ACTIVITY
In the entries below, find every line with the string "DoxyCompactItemize" and copy it.

/---

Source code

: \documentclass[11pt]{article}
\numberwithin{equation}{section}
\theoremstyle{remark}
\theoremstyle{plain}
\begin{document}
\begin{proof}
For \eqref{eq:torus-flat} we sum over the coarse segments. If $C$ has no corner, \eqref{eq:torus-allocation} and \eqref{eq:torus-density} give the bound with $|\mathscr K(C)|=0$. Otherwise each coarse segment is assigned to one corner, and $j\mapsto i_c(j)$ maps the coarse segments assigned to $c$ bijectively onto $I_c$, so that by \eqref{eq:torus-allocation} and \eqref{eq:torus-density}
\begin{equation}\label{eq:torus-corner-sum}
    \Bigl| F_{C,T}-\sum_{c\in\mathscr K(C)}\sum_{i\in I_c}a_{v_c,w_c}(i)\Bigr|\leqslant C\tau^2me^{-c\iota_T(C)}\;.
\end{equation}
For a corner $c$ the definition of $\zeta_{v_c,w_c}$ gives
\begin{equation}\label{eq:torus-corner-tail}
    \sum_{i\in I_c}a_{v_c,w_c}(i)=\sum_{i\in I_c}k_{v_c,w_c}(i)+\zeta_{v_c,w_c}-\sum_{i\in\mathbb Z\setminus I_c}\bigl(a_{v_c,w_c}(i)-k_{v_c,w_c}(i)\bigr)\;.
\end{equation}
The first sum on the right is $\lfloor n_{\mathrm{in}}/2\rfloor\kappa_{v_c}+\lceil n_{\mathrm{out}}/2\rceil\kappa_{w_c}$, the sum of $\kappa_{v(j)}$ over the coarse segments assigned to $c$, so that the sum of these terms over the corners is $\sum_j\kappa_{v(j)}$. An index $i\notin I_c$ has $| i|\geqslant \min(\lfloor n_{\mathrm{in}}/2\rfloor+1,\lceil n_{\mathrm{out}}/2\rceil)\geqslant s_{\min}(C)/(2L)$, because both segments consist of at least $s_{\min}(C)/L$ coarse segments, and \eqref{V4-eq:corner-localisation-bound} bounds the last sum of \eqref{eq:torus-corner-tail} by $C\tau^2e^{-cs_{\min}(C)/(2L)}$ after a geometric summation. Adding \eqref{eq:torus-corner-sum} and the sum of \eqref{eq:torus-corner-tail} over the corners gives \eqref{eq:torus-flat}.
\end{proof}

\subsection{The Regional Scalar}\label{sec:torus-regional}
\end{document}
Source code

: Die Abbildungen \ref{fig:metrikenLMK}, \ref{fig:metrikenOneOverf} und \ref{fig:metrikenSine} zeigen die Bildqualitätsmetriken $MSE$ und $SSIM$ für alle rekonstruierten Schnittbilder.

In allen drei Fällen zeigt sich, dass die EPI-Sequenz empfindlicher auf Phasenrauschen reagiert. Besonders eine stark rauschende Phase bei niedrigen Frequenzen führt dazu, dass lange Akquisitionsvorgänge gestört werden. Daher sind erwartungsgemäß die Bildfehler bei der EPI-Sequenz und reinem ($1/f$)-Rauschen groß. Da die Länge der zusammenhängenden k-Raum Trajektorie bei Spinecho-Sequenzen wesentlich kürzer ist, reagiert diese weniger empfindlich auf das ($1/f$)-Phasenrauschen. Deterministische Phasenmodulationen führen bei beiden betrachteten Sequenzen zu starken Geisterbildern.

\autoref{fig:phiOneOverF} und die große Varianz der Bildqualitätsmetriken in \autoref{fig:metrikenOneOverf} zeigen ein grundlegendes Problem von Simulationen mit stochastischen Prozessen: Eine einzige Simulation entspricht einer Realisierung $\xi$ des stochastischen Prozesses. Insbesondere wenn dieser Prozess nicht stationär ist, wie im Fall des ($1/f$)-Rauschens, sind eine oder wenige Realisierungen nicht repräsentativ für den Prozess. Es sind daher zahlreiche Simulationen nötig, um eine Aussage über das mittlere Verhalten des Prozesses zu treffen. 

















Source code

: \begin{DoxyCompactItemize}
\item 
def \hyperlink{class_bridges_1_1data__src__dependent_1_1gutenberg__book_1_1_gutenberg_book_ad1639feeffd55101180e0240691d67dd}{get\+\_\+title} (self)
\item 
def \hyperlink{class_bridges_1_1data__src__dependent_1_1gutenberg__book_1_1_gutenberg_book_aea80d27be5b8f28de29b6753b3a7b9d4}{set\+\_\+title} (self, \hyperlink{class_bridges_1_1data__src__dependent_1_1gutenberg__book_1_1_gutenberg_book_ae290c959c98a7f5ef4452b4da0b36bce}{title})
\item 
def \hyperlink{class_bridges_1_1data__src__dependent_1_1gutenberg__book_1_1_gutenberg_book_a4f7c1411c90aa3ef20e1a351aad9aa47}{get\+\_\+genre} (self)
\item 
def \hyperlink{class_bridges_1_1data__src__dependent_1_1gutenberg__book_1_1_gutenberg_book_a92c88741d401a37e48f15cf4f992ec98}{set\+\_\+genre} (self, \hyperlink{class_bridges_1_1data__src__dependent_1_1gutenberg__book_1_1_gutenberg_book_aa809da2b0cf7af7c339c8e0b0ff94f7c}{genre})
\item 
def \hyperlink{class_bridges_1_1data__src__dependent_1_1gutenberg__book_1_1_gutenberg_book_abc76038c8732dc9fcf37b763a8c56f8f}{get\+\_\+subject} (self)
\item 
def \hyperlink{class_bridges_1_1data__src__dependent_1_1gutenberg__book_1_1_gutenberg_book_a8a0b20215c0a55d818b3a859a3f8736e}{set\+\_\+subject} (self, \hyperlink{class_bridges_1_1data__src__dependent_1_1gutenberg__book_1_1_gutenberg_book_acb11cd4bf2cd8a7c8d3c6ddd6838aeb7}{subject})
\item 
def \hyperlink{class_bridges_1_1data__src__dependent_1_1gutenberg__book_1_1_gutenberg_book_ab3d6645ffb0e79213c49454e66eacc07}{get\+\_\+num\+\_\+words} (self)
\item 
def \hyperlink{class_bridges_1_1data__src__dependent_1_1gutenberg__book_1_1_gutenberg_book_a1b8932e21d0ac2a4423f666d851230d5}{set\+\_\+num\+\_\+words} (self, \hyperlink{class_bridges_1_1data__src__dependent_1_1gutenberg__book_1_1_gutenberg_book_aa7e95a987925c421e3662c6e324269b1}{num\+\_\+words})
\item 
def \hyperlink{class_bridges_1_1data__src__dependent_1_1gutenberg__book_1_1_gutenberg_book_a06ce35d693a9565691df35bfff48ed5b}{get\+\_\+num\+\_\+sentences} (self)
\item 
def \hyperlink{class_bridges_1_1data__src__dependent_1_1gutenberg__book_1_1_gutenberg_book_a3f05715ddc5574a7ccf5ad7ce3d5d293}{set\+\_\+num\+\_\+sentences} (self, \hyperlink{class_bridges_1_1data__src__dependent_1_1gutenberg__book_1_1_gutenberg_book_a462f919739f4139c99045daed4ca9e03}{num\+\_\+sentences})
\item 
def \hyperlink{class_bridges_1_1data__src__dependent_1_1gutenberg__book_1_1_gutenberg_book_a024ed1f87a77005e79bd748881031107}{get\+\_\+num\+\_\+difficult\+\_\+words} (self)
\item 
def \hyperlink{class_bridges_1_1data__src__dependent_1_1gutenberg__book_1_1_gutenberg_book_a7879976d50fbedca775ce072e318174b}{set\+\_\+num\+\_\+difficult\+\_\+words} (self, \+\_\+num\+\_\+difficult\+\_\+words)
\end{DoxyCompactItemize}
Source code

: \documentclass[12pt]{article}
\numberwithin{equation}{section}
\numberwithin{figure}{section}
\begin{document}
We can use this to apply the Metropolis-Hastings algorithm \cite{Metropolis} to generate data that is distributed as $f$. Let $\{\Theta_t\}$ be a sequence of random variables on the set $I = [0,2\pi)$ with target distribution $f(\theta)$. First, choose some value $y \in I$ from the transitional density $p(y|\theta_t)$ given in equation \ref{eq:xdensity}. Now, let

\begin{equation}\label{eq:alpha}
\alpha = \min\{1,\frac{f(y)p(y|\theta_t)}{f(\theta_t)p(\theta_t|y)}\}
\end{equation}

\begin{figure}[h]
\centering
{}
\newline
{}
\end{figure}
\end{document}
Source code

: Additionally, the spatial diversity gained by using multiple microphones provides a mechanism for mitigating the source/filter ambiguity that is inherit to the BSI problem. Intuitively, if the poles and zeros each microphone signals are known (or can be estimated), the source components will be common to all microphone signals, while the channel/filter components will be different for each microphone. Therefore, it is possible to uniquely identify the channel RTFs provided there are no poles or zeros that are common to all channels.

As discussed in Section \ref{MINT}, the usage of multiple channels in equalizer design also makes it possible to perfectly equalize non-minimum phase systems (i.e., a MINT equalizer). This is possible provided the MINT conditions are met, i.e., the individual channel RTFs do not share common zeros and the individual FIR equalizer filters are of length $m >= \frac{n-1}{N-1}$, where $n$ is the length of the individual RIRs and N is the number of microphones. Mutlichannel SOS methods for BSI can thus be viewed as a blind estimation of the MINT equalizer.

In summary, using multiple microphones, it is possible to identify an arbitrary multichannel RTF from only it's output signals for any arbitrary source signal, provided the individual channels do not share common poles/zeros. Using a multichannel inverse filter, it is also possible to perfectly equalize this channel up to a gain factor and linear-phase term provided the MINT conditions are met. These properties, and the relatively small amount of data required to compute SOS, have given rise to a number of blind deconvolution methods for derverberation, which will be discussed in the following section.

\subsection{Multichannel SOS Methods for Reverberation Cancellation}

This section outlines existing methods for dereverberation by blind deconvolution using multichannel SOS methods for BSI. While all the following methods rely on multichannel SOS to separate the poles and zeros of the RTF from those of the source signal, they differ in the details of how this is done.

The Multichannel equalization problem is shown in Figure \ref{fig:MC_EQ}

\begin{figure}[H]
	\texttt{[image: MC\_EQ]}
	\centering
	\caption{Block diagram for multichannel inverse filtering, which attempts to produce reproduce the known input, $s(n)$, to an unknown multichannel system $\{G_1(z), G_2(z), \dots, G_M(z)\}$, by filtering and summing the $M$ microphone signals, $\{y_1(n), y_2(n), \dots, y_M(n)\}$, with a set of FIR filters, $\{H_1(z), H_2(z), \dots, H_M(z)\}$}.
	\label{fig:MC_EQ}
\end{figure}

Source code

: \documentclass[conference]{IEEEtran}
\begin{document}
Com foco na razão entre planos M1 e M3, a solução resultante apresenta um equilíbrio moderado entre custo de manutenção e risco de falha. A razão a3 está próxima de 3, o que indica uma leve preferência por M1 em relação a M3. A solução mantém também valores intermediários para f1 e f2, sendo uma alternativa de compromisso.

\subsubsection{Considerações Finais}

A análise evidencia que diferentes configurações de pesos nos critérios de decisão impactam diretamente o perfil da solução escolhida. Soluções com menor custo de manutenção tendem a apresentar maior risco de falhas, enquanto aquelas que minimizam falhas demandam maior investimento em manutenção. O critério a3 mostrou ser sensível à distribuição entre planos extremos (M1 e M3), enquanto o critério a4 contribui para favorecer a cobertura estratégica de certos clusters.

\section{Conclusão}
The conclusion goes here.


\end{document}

\---

EXERCISE RESPONSE
: \begin{DoxyCompactItemize}
\end{DoxyCompactItemize}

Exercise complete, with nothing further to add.